Él dio una última calada al cigarrillo y sacó otro del paquete, que encendió con la punta roja medio apagada del primero.

—¿Por qué dices eso?

—Te conozco. ¿O no te acuerdas ya?

Laura observó que tenía las uñas sucias y que el índice y el corazón de la mano derecha, entre los que sujetaba el cigarrillo, tenían unas manchas de color naranja.

—Mira, lo único que sé es lo que se rumorea. Así funciona el esoterismo en la actualidad. Todo por internet, lo que se divulga en las salas de chat. Pero tenemos que ser discretos. Si conoces el lenguaje, puedes estar en el ajo, como se dice.

—¿Y qué cuentan los que están en el ajo, Charlie?

Cuando dio otra calada profunda, su cara se transformó en la faz de una calavera.

—Está pasando algo gordo. Algo muy gordo y muy chungo.

—¿Qué quieres decir?

—Un grupo de gente, un grupito muy reducido, que se mantiene en el anonimato, ya me entiendes, está jugando a juegos muy peligrosos.

—¿En Oxford?

—En Oxford.

—¿Qué clase de juegos?

—Eso, cariño, no lo puedo decir, porque no lo sé.

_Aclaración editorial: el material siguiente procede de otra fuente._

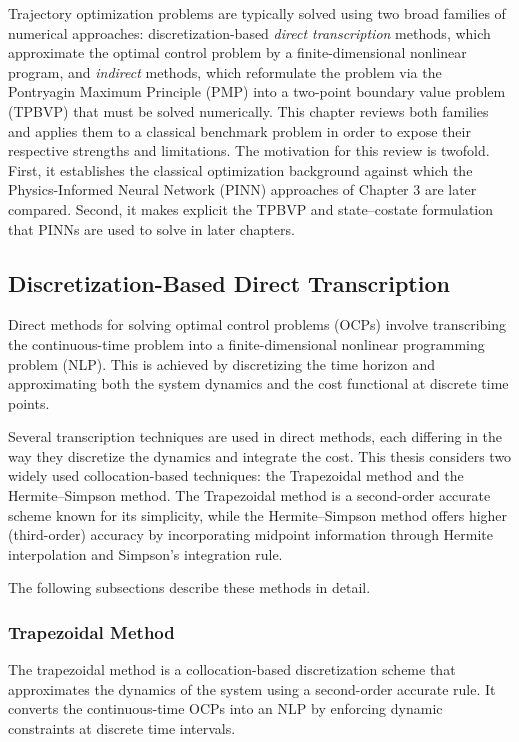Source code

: \documentclass[
  number,
  preprint]{elsarticle}
\begin{document}
Trajectory optimization problems are typically solved using two broad
families of numerical approaches: discretization-based \emph{direct
transcription} methods, which approximate the optimal control problem by
a finite-dimensional nonlinear program, and \emph{indirect} methods,
which reformulate the problem via the Pontryagin Maximum Principle (PMP)
into a two-point boundary value problem (TPBVP) that must be solved
numerically. This chapter reviews both families and applies them to a
classical benchmark problem in order to expose their respective
strengths and limitations. The motivation for this review is twofold.
First, it establishes the classical optimization background against
which the Physics-Informed Neural Network (PINN) approaches of Chapter 3
are later compared. Second, it makes explicit the TPBVP and
state--costate formulation that PINNs are used to solve in later
chapters.

\subsection{Discretization-Based Direct
Transcription}\label{discretization-based-direct-transcription}

Direct methods for solving optimal control problems (OCPs) involve
transcribing the continuous-time problem into a finite-dimensional
nonlinear programming problem (NLP). This is achieved by discretizing
the time horizon and approximating both the system dynamics and the cost
functional at discrete time points.

Several transcription techniques are used in direct methods, each
differing in the way they discretize the dynamics and integrate the
cost. This thesis considers two widely used collocation-based
techniques: the Trapezoidal method and the Hermite--Simpson method. The
Trapezoidal method is a second-order accurate scheme known for its
simplicity, while the Hermite--Simpson method offers higher
(third-order) accuracy by incorporating midpoint information through
Hermite interpolation and Simpson's integration rule.

The following subsections describe these methods in detail.

\subsubsection{Trapezoidal Method}\label{trapezoidal-method}

The trapezoidal method is a collocation-based discretization scheme that
approximates the dynamics of the system using a second-order accurate
rule. It converts the continuous-time OCPs into an NLP by enforcing
dynamic constraints at discrete time intervals.
\end{document}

—¿No lo sabes? ¿Y no puedes aventurar una hipótesis?

—La gente está demasiado nerviosa y no habla mucho de esta historia.

—Vale. —Laura no podía disimular la exasperación que sentía—. Comprendo que es un asunto delicado, pero deja los detalles al margen y cuéntamelo a grandes rasgos.

Charlie estaba succionando otra vez el cigarrillo y llenó el aire de más humo gris. Al final, dijo:

—Se rumorea que están implicadas manos muy viejas. No sé qué andarán haciendo. Ni quiero saberlo, si te digo la verdad. Pero he oído… —Hizo una pausa de unos diez segundos antes de seguir—. He oído que hay un manuscrito de por medio.

—¿Un manuscrito?

Charlie asintió.

—¿De qué tipo?

Charlie apagó el cigarrillo, dio un trago al té y cogió el mechero. Lo encendió y lo apagó cerrando la tapa. Laura hizo lo posible por no inmutarse, pero cuando él hubo repetido la operación cuatro veces más, de pronto alargó el brazo y le quitó el mechero.

—Charlie… ¿Qué manuscrito?

—Laura, linda, te lo diría si lo supiera. Pero, ya ves, eso es todo. Ahora ya sabes lo mismo que yo. Sea quien sea el que está detrás, se trata de alguien importante. Y no sólo dentro del mundillo. En este asunto está implicado alguien con mucho poder.